━━━━━ RECORDS PROVIDED ━━━━━

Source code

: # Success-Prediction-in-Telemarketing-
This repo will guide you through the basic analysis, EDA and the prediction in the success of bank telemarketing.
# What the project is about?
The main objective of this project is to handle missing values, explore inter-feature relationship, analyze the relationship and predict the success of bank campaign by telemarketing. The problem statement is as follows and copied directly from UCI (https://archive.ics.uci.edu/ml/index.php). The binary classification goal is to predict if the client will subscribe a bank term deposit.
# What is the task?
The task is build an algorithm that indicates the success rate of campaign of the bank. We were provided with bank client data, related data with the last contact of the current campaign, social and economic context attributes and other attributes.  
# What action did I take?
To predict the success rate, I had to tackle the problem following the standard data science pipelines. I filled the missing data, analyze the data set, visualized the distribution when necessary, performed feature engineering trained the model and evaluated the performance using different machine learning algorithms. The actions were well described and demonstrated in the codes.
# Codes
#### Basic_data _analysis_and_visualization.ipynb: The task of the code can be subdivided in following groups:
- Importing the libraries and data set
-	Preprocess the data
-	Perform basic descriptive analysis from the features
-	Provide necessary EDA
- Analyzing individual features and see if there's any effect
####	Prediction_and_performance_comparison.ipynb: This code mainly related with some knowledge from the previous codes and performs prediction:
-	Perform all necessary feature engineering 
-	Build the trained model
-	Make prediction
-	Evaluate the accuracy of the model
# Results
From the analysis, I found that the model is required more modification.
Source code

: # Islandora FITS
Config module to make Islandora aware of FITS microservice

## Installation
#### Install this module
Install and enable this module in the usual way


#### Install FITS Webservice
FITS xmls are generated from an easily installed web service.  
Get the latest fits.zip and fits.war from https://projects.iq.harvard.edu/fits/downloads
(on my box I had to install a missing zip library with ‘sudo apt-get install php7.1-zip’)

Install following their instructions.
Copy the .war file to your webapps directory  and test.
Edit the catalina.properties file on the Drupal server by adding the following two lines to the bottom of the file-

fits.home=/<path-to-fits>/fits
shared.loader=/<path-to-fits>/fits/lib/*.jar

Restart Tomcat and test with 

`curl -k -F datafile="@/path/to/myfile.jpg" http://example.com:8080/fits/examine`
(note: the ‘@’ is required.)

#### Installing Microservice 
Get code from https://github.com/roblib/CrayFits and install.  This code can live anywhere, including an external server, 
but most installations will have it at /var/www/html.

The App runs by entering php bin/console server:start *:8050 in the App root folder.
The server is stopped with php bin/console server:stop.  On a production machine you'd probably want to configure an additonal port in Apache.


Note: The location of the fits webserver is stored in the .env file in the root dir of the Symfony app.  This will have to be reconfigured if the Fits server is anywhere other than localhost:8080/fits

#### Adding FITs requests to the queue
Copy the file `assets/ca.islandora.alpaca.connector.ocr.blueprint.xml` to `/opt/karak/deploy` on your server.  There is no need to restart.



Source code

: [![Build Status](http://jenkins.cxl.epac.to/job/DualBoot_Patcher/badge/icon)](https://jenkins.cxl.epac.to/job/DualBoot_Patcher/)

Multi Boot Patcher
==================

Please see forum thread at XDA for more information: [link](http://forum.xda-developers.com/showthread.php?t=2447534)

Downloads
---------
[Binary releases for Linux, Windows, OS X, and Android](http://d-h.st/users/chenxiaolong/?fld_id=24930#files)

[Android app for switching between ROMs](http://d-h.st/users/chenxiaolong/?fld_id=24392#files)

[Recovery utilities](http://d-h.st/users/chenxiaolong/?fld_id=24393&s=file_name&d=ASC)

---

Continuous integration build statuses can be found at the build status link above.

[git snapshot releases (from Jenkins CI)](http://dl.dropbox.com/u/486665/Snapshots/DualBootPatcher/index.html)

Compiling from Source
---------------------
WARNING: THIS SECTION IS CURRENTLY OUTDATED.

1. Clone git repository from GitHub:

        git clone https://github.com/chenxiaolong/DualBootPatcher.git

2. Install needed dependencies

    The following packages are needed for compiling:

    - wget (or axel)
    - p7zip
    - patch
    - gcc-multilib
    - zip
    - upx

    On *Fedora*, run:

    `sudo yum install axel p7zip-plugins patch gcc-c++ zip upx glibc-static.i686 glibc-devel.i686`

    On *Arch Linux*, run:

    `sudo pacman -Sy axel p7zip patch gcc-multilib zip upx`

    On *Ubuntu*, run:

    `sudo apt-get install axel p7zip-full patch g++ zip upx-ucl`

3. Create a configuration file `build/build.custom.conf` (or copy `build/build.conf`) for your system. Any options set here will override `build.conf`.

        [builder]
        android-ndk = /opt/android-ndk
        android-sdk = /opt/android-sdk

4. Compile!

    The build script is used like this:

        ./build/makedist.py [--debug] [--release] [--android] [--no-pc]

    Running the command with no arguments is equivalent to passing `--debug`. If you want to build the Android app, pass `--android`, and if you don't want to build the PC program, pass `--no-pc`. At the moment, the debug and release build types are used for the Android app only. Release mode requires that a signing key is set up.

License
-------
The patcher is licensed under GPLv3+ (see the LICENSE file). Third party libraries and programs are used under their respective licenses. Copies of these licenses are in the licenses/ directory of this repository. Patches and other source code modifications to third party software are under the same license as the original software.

━━━━━

* YOUR GOAL:
Exact copies of the lines from the start of the data up to the line holding "# What action did I take?", both included, are all that is needed.

* WRITTEN RESPONSE:
Source code

: # Success-Prediction-in-Telemarketing-
This repo will guide you through the basic analysis, EDA and the prediction in the success of bank telemarketing.
# What the project is about?
The main objective of this project is to handle missing values, explore inter-feature relationship, analyze the relationship and predict the success of bank campaign by telemarketing. The problem statement is as follows and copied directly from UCI (https://archive.ics.uci.edu/ml/index.php). The binary classification goal is to predict if the client will subscribe a bank term deposit.
# What is the task?
The task is build an algorithm that indicates the success rate of campaign of the bank. We were provided with bank client data, related data with the last contact of the current campaign, social and economic context attributes and other attributes.  
# What action did I take?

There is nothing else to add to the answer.